Le groupe est rejoint durant le repas par deux autres invités inattendus, débarquant sur les lieux pour les mêmes raisons.
La très grande force de The Old Dark House réside dans la manière dont Whale entretient toujours l'ambiance glauque, malaisante et angoissante de sa prémisse, et ce, même lorsqu'il se met ouvertement en mode badinage.
Dès le départ, on nous fait sentir que tout peut arriver à l'intérieur des murs de cette sinistre maison. Et les différents interprètes, campant leur personnage respectif comme si chacun évoluait dans un film, voire un genre, différent, nourrissent parfaitement cette impression.

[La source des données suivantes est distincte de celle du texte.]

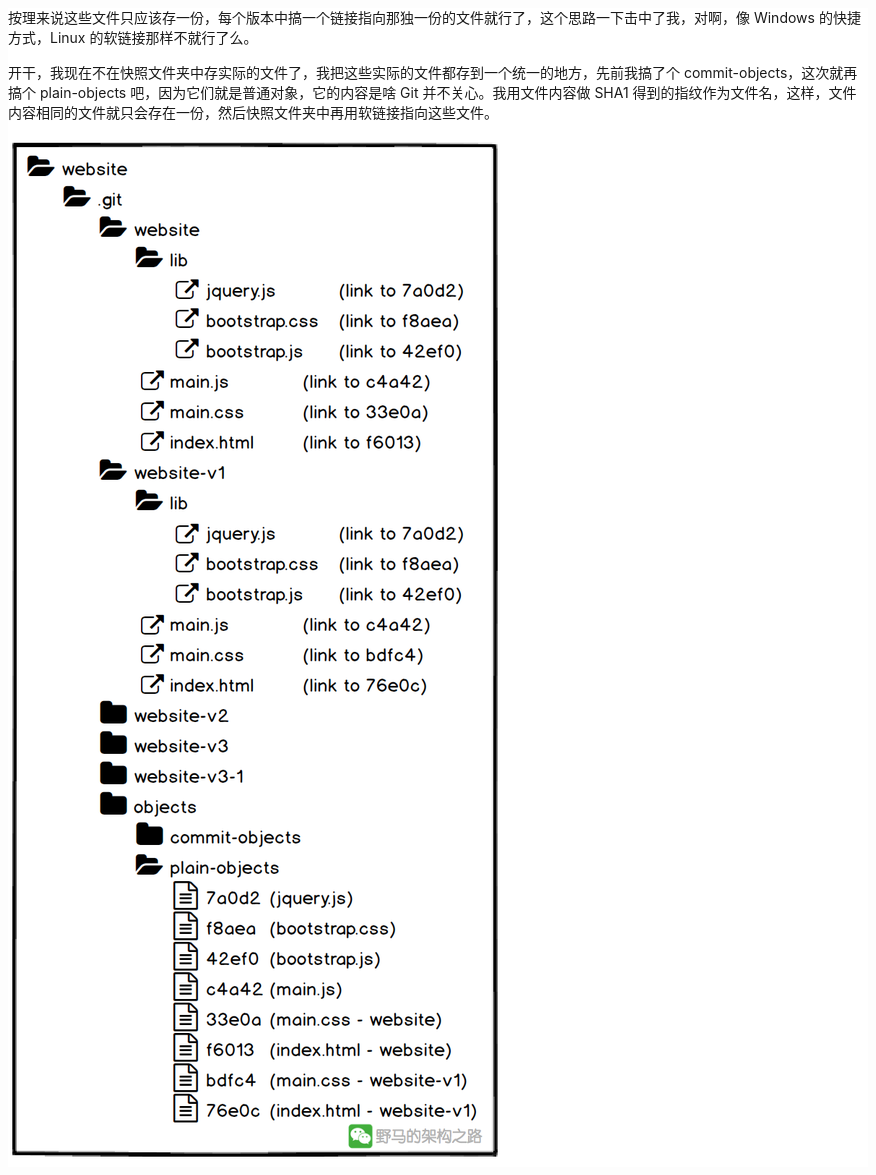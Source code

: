 按理来说这些文件只应该存一份，每个版本中搞一个链接指向那独一份的文件就行了，这个思路一下击中了我，对啊，像 Windows 的快捷方式，Linux 的软链接那样不就行了么。

开干，我现在不在快照文件夹中存实际的文件了，我把这些实际的文件都存到一个统一的地方，先前我搞了个 commit-objects，这次就再搞个 plain-objects 吧，因为它们就是普通对象，它的内容是啥 Git 并不关心。我用文件内容做 SHA1 得到的指纹作为文件名，这样，文件内容相同的文件就只会存在一份，然后快照文件夹中再用软链接指向这些文件。

<img src="/img/posts/invent-git-17.png" alt="快照文件夹中使用软链接" os="mac" />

The Old Dark House se déploie par moment telle une sorte de pièce de théâtre d'été nourrie à l'humour noir, et cumulant les revirements et les surprises à un rythme particulièrement soutenu - surtout que le long métrage ne s'étale que sur 72 minutes.
Lorsqu'une simple réplique comme « Have a potato » devient aussi bien une source de rires que d'angoisse, c'est que tout le monde impliqué a bien fait son travail.
La mise en scène de James Whale se révèle à la fois impressionnante et efficace durant les séquences de tempête, et diablement inventive dans la façon dont ce dernier joue avec la profondeur de champ, l'architecture des lieux et la dimension des décors - tantôt immenses, tantôt restreignants.
Évidemment, il s'agit d'une production de 1932. Mais même si certains aspects peuvent sembler avoir mal vieilli au premier abord, ceux-ci finissent par s'imposer comme des choix délibérés - même pour l'époque - visant à amplifier autant l'atmosphère étrange que le côté absurde et décalé du récit.
Whale ne lésine jamais en ce sens sur les réactions totalement exagérées de ses interprètes féminines, positionne ses personnages masculins dans des situations où ils ne semblent jamais réagir de façon appropriée, et pèse sur l'accélérateur en ce qui a trait au développement d'une histoire d'amour, au point où nous aurions pu facilement croire que le couple naissant aurait accueilli son premier enfant avant la levée du jour.
The Old Dark House demeure une expérience cinématographique déstabilisante face à laquelle nous ne savons jamais vraiment comment nous positionner au premier abord. Preuve ultime que c'est le cinéaste ici qui mène la charge du début à la fin. Et il le fait de façon souvent jouissive.
::: Disponible en format numérique sur AMC+.
::: Disponible en format Blu-ray chez Archambault.
::: Niveau de risque d'indignation après visionnement : Ne soyez pas si sérieux!
::: Trois films à voir en périphérie : Frankenstein (1931) | The Mummy (1932) | The Invisible Man (1933)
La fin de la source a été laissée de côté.